■ TO DO
Scan the listing below for the string "July" and copy each line where it turns up.

+++++

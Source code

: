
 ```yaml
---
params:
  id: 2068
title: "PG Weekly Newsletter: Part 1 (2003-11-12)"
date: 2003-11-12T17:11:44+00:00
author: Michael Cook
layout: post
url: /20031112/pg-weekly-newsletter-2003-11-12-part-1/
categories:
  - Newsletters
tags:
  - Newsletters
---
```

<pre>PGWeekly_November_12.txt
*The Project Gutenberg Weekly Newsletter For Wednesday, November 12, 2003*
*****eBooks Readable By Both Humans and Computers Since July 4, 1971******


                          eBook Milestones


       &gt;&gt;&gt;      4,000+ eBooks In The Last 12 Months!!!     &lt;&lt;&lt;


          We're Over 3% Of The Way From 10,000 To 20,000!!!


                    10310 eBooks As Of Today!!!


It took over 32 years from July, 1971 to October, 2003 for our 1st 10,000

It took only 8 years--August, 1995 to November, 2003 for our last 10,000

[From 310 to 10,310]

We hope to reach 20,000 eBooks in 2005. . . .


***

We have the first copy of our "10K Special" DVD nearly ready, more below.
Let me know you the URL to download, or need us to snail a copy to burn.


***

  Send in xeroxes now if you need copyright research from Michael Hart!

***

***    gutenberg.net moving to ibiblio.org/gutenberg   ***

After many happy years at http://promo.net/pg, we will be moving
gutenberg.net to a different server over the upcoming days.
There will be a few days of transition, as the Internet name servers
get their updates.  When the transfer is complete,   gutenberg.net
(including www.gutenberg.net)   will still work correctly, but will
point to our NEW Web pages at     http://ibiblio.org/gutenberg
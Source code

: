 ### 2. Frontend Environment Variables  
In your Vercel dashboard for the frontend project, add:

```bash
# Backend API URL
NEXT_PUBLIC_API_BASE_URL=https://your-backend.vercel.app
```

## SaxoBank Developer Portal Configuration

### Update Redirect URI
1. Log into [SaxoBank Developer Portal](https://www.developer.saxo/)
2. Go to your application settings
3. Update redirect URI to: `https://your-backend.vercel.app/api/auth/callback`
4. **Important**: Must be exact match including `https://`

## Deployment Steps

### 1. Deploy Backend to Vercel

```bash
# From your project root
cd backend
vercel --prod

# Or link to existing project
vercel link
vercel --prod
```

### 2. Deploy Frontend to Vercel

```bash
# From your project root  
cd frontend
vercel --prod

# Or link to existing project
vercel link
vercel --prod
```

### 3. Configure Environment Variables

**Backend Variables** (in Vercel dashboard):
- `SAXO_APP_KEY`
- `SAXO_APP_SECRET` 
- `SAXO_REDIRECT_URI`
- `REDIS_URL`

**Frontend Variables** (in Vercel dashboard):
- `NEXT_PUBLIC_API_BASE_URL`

+++++

■ TASK OUTPUT
*****eBooks Readable By Both Humans and Computers Since July 4, 1971******
It took over 32 years from July, 1971 to October, 2003 for our 1st 10,000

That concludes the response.